William’s brow furrowed. “Mathias… young, red hair, freckles?”

“Yes.”

“Good God.” He shuddered, drank deeply. “Suicide? Are you sure it wasn’t an accident? My recollection is of an enthusiastic young man with big ideas. Not one who’d take his own life.”

“That’s what he did,” Eve said shortly. “He hanged himself.”

“How horrible.” Pale now, Reeanna sat on the arm of a couch. “Did I know him, William?”

“I don’t think so. You might have seen him at one of the clubs while we were there, but I don’t remember him as much of a socializer.”
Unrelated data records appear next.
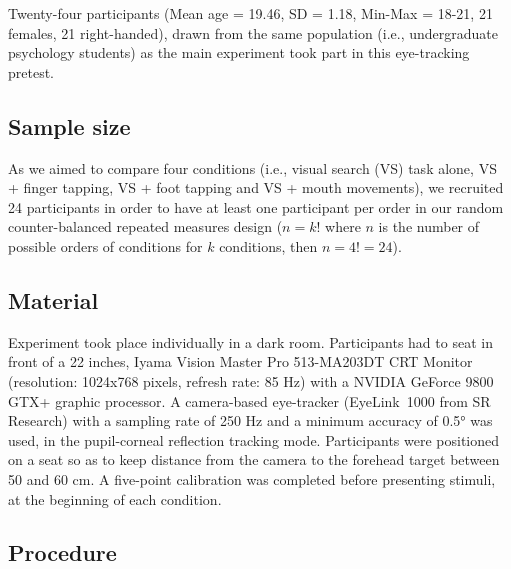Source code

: \documentclass[12pt,]{book}
\theoremstyle{definition}
\theoremstyle{definition}
\theoremstyle{definition}
\theoremstyle{remark}
\begin{document}
Twenty-four participants (Mean age = 19.46, SD = 1.18, Min-Max = 18-21,
21 females, 21 right-handed), drawn from the same population (i.e.,
undergraduate psychology students) as the main experiment took part in
this eye-tracking pretest.

\subsection{Sample size}\label{sample-size}

As we aimed to compare four conditions (i.e., visual search (VS) task
alone, VS + finger tapping, VS + foot tapping and VS + mouth movements),
we recruited 24 participants in order to have at least one participant
per order in our random counter-balanced repeated measures design
(\(n = k!\) where \(n\) is the number of possible orders of conditions
for \(k\) conditions, then \(n =4 != 24\)).

\subsection{Material}\label{material-2}

Experiment took place individually in a dark room. Participants had to
seat in front of a 22 inches, Iyama Vision Master Pro 513-MA203DT CRT
Monitor (resolution: 1024x768 pixels, refresh rate: 85 Hz) with a NVIDIA
GeForce 9800 GTX+ graphic processor. A camera-based eye-tracker
(EyeLink\textregistered~1000 from SR Research) with a sampling rate of
250 Hz and a minimum accuracy of 0.5° was used, in the pupil-corneal
reflection tracking mode. Participants were positioned on a seat so as
to keep distance from the camera to the forehead target between 50 and
60 cm. A five-point calibration was completed before presenting stimuli,
at the beginning of each condition.

\subsection{Procedure}\label{procedure-2}
\end{document}
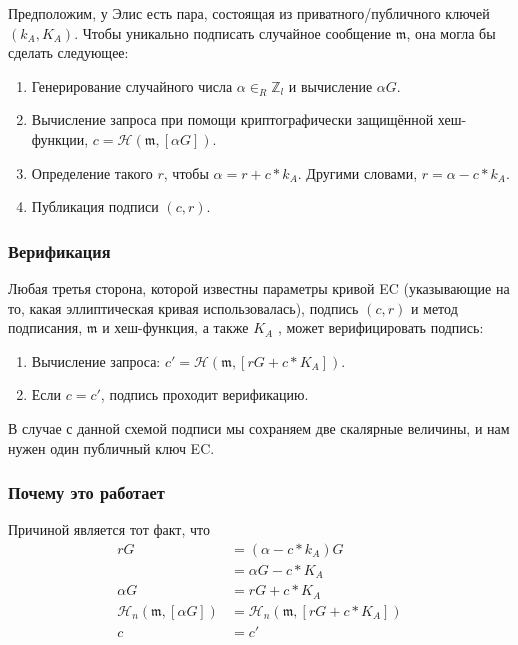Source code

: Предположим, у Элис есть пара, состоящая из приватного/публичного ключей \((k_A, K_A)\). Чтобы уникально подписать случайное сообщение $\mathfrak{m}$, она могла бы сделать следующее:

\begin{enumerate}
	\item Генерирование случайного числа $\alpha \in_R \mathbb{Z}_l$ и вычисление $\alpha G$.
	\item Вычисление запроса при помощи криптографически защищённой хеш-функции, \(c = \mathcal{H}(\mathfrak{m},[\alpha G])\).
	\item Определение такого $r$, чтобы $\alpha = r + c*k_A$. Другими словами, $r = \alpha - c*k_A$.
	\item Публикация подписи $(c, r)$.
\end{enumerate}

\subsubsection*{Верификация}

Любая третья сторона, которой известны параметры кривой EC (указывающие на то, какая эллиптическая кривая использовалась), подпись $(c, r)$ и метод подписания, $\mathfrak{m}$ и хеш-функция, а также $K_A$ , может верифицировать подпись:

\begin{enumerate}
	\item Вычисление запроса: \(c' = \mathcal{H}(\mathfrak{m},[r G + c*K_A])\).
	\item Если $c = c'$, подпись проходит верификацию.
\end{enumerate}

В случае с данной схемой подписи мы сохраняем две скалярные величины, и нам нужен один публичный ключ EC.

\subsubsection*{Почему это работает}

Причиной является тот факт, что
\begin{align*}
  	 r G &= (\alpha - c*k_A) G \\
  	  	 &= \alpha G - c*K_A \\
\alpha G &= r G + c*K_A \\
\mathcal{H}_n(\mathfrak{m},[\alpha G]) &= \mathcal{H}_n(\mathfrak{m},[r G + c*K_A]) \\
       c &= c'
\end{align*}

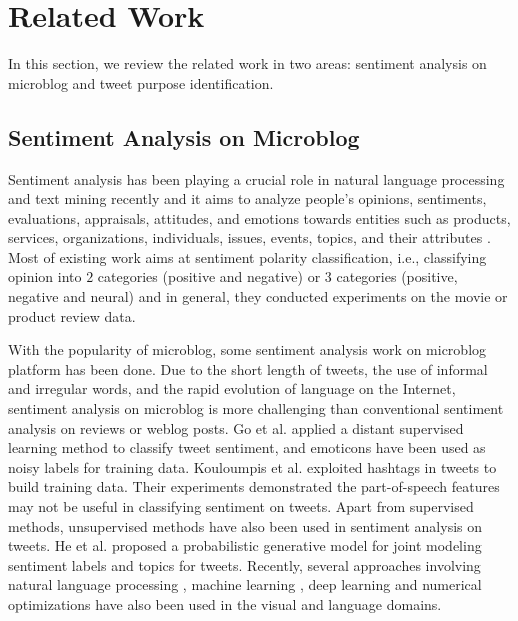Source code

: \documentclass[letterpaper]{article}
\begin{document}
\section{Related Work}
\label{sec:related}
In this section, we review the related work in two areas: sentiment analysis on microblog and tweet purpose identification.

\subsection{Sentiment Analysis on Microblog}
\label{subsec:microblog}
Sentiment analysis has been playing a crucial role in natural language processing and text mining recently and it aims to analyze people’s opinions, sentiments, evaluations, appraisals, attitudes, and emotions towards entities such as products, services, organizations, individuals, issues, events, topics, and their attributes \cite{liu2012sentiment}. Most of existing work aims at sentiment polarity classification, i.e., classifying opinion into $2$ categories (positive and negative) or $3$ categories (positive, negative and neural) and in general, they conducted experiments on the movie or product review data.

With the popularity of microblog, some sentiment analysis work on microblog platform has been done. Due to the short length of tweets, the use of informal and irregular words, and the rapid evolution of language \cite{saif2012alleviating} on the Internet, sentiment analysis on microblog is more challenging than conventional sentiment analysis on reviews or weblog posts. Go et al. \cite{go2009twitter} applied a distant supervised learning method to classify tweet sentiment, and emoticons have been used as noisy labels for training data. Kouloumpis et al. \cite{kouloumpis2011twitter} exploited hashtags in tweets to build training data. Their experiments demonstrated the part-of-speech features may not be useful in classifying sentiment on tweets. Apart from supervised methods, unsupervised methods have also been used in sentiment analysis on tweets. He et al. \cite{he2012quantising} proposed a probabilistic generative model for joint modeling sentiment labels and topics for tweets. Recently, several approaches involving natural language processing \cite{iyer2019event,iyer2019unsupervised,iyer2019heterogeneous,iyer2017detecting,iyer2019machine,iyer2017recomob}, machine learning \cite{li2016joint,iyer2016content,honke2018photorealistic}, deep learning \cite{iyer2018transparency,li2018object} and numerical optimizations \cite{radhakrishnan2016multiple,iyer2012optimal,qian2014parallel,gupta2016analysis,radhakrishnan2018new} have also been used in the visual and language domains.
\end{document}
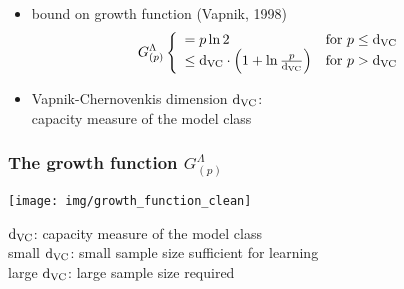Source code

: \begin{frame}
	\begin{itemize}
		\item bound on growth function (Vapnik, 1998)
			\begin{equation}
				G_{(p)}^\Lambda
				\left \{ \begin{array}{ll}
					= p \ln 2 
					& \text{for } p \leq \mathrm{d}_{\mathrm{VC}} \\
					\leq \mathrm{d}_{\mathrm{VC}} \cdot \Big( 1 + \ln \frac{p}{\mathrm{d}_{\mathrm{VC}}} \Big) 
					& \text{for } p > \mathrm{d}_{\mathrm{VC}}
				\end{array} \right.
			\label{eq:growthpiecewise}
			\end{equation}

		\item Vapnik-Chernovenkis dimension $\mathrm{d}_{\mathrm{VC}}$: \\
			capacity measure of the model class
	\end{itemize}
\end{frame}

\begin{frame}\frametitle{The growth function $G_{(p)}^\Lambda$}
	\begin{center}
		\texttt{[image: img/growth\_function\_clean]}
	\end{center}
	\vspace{-2mm}
	$\mathrm{d}_{\mathrm{VC}}$: capacity measure of the model class\\
	small $\mathrm{d}_{\mathrm{VC}}$: small sample size sufficient for learning\\
	large $\mathrm{d}_{\mathrm{VC}}$: large sample size required

\end{frame}



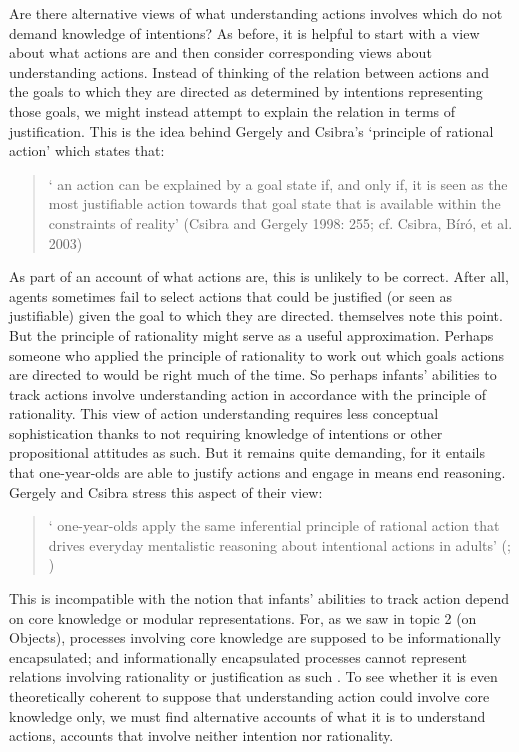 \documentclass[12pt,\papersize]{extarticle}
\begin{document}
Are there alternative views of what understanding actions involves which do not demand knowledge of intentions?
As before, it is helpful to start with a view about what actions are and then consider corresponding views about understanding actions.
Instead of thinking of the relation between actions and the goals to which they are directed as determined by intentions representing those goals,
we might instead attempt to explain the relation in terms of justification.
This is the idea behind Gergely and Csibra's `principle of rational action' which states that:
%
\begin{quote}
`%
an action can be explained by a goal state if, and only if, it is seen as the most justifiable action towards that goal state that is available within the constraints of reality' 
(Csibra and Gergely 1998: 255; cf. Csibra, Bíró, et al. 2003)
\end{quote}
%
As part of an account of what actions are, this is unlikely to be correct.
After all, agents sometimes fail to select actions that could be justified (or seen as justifiable) given the goal to which they are directed.
\citet[p.\ 123]{Csibra:2003jv} themselves note this point.
But the principle of rationality might serve as a useful approximation.
Perhaps someone who applied the principle of rationality to work out which goals actions are directed to would be right much of the time. 
So perhaps infants' abilities to track actions involve understanding action in accordance with the principle of rationality.
This view of action understanding requires less conceptual sophistication thanks to not requiring knowledge of intentions or other propositional attitudes as such. 
But it remains quite demanding, for it entails that one-year-olds  are able to justify actions and engage in means end reasoning.
Gergely and Csibra stress this aspect of their view:
%
\begin{quote}
`%
one-year-olds apply the same inferential principle of rational action that drives everyday mentalistic reasoning about intentional actions in adults' (\citealp[p.\ 259]{Csibra:1998cx}; \citealp[compare][p.\ 290]{Gergely:2003gb})
\end{quote}
%
This is incompatible with the notion that infants' abilities to track action depend on core knowledge or modular representations.
For, as we saw in topic 2 (on Objects),  processes involving core knowledge  are supposed to be informationally encapsulated;
and informationally encapsulated processes cannot represent relations involving rationality or justification as such \citep{Fodor:2000cj}.
To see whether it is even theoretically coherent to suppose that understanding action could involve core knowledge only, we must find alternative accounts of what it is to understand actions, accounts that involve neither intention nor rationality.
\end{document}
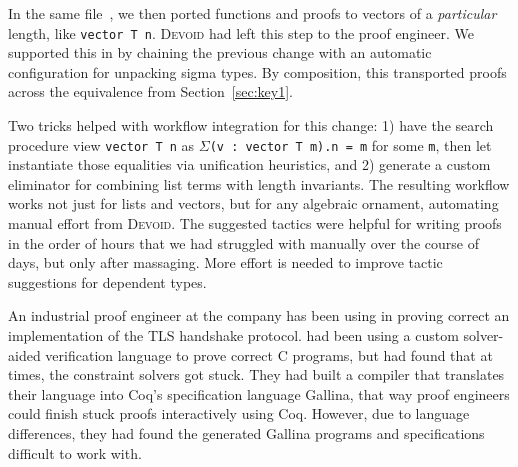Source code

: In the same file~\href{https://github.com/uwplse/pumpkin-pi/blob/v2.0.0/plugin/coq/examples/Example.v}{}, we then ported functions and proofs to vectors of a \textit{particular} length, 
like \lstinline{vector T n}.
\textsc{Devoid} had left this step to the proof engineer.
We supported this in \toolname by chaining the previous change
with an automatic configuration for unpacking sigma types.
By composition, this transported proofs across the equivalence from Section~\ref{sec:key1}.

Two tricks helped with workflow integration for this change:
1) have the search procedure view \lstinline{vector T n} as 
$\Sigma$\lstinline{(v : vector T m).n = m} for some \lstinline{m},
then let \toolname instantiate those equalities via unification heuristics, %
and 2) generate a custom eliminator for combining
list terms with length invariants.
The resulting workflow works not just for lists and vectors, but for any algebraic ornament,
automating manual effort from \textsc{Devoid}.
The suggested tactics were helpful for writing proofs in the order of hours
that we had struggled with manually over the course of days, but only after massaging.
More effort is needed to improve tactic suggestions for dependent types.

An industrial proof engineer at the company \company has been using \toolname in proving
correct an implementation of the TLS handshake protocol.
\company had been using a custom solver-aided verification language to prove correct C programs,
but had found that at times, the constraint solvers got stuck.
They had built a compiler that translates their language into Coq's specification language Gallina,
that way proof engineers could finish stuck proofs interactively using Coq.
However, due to language differences, they had found the generated Gallina programs and specifications difficult to work with.

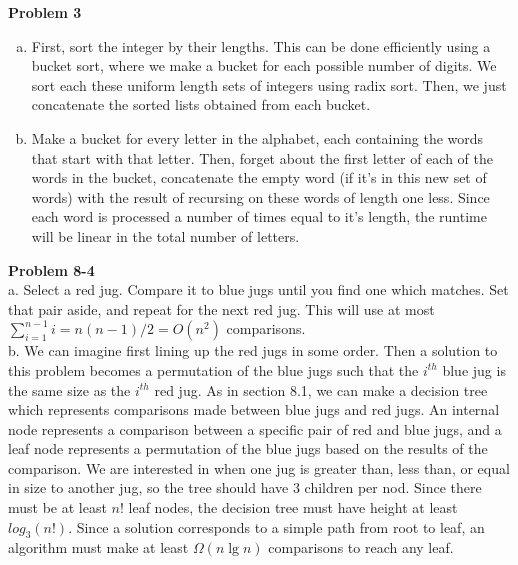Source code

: \documentclass{article}
\begin{document}
\noindent\textbf{Problem 3}\\
\begin{enumerate}[a.]
\item
First, sort the integer by their lengths. This can be done efficiently using a bucket sort, where we make a bucket for each possible number of digits. We sort each these uniform length sets of integers using radix sort. Then, we just concatenate the sorted lists obtained from each bucket.

\item
Make a bucket for every letter in the alphabet, each containing the words that start with that letter. Then, forget about the first letter of each of the words in the bucket, concatenate the empty word (if it's in this new set of words) with the result of recursing on these words of length one less. Since each word is processed a number of times equal to it's length, the runtime will be linear in the total number of letters.

\end{enumerate}

\noindent\textbf{Problem 8-4}\\

a. Select a red jug.  Compare it to blue jugs until you find one which matches.  Set that pair aside, and repeat for the next red jug.  This will use at most $\sum_{i=1}^{n-1} i = n(n-1)/2 = O(n^2)$ comparisons. \\

b. We can imagine first lining up the red jugs in some order.  Then a solution to this problem becomes a permutation of the blue jugs such that the $i^{th}$ blue jug is the same size as the $i^{th}$ red jug. As in section 8.1, we can make a decision tree which represents comparisons made between blue jugs and red jugs.  An internal node represents a comparison between a specific pair of red and blue jugs, and a leaf node represents a permutation of the blue jugs based on the results of the comparison. We are interested in when one jug is greater than, less than, or equal in size to another jug, so the tree should have 3 children per nod.  Since there must be at least $n!$ leaf nodes, the decision tree must have height at least $log_3(n!)$.  Since a solution corresponds to a simple path from root to leaf, an algorithm must make at least $\Omega(n \lg n)$ comparisons to reach any leaf. \\
\end{document}
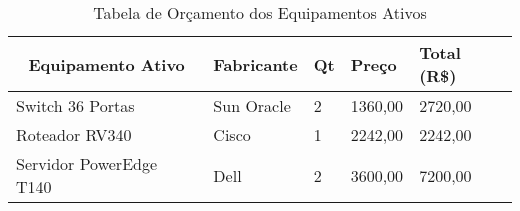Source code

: \begin{table}[h!]
	\centering
	\begin{tabular}{|l|l|l|l|l|}
		\hline
		\multicolumn{1}{|c|}{\textbf{Equipamento Ativo}} & \multicolumn{1}{c|}{\textbf{Fabricante}} & \multicolumn{1}{c|}{\textbf{Qt}} & \textbf{Preço} & \textbf{Total (R\$)} \\ \hline
		Switch 36 Portas                                 & Sun Oracle                               & 2                                & 1360,00        & 2720,00              \\ \hline
		Roteador RV340                                   & Cisco                                    & 1                                & 2242,00        & 2242,00              \\ \hline
		Servidor PowerEdge T140                          & Dell                                     & 2                                & 3600,00        & 7200,00              \\ \hline
	\end{tabular}
\caption{Tabela de Orçamento dos Equipamentos Ativos}
\label{tab:orcAtivos}
\end{table}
“I’m terribly sorry, in any case,” Reeanna said. “And how awful for you to deal with such a tragedy on your honeymoon. Let’s not dwell on it.” Galahad leaped onto the couch, skimmed his head under Reeanna’s elegant hand. “I’d so much rather hear about the wedding we missed.”

“Stay for dinner.” Roarke gave Eve’s arm an apologetic squeeze. “We’ll bore you to tears with it.”

“I wish we could.” William offered Reeanna’s shoulder the same smooth stroke as she gave the cat’s head. “We’re due at the theater. We’re already late.”

“You’re right, as always.” With obvious regret, Reeanna rose. “I hope you’ll give us a rain check. We’ll be on planet for the next month or two, and I’d so love the opportunity to get to know you, Eve. Roarke and I go back… a long way.”

“You’re welcome any time. And I’ll see you both in the office tomorrow, for a full report.”

“Bright and early.” Reeanna set her glass aside. “Perhaps we can have lunch someday soon, Eve. Just females.” Her eyes twinkled with such easy humor that Eve felt foolish. “We can compare notes on Roarke.”

The invitation was too friendly to give offense. Eve found herself smiling. “That should be interesting.” She walked them to the door with Roarke, waved them off. “Just how many notes,” she said as she stepped back, “would there be to compare?”

“It was a long time ago.” He snagged her by the waist for a delayed welcome-home kiss. “Years. Eons.”

“She probably bought that body.”

“I’d have to term it an excellent investment.”

Eve lifted her chin to eye him sourly. “Is there any beautiful woman who hasn’t bounced on your bed?”

Roarke cocked his head, narrowed his eyes in consideration. “No.” He laughed when she took a swing at him. “You didn’t mean that, or you’d have hit me.” Then he grunted when her fist plowed into his gut. He rubbed it, grateful she’d pulled the punch. “I should have quit while I was ahead.”

“Let that be a lesson to you, lover boy.” But Eve let him sweep her off her feet and over his shoulder.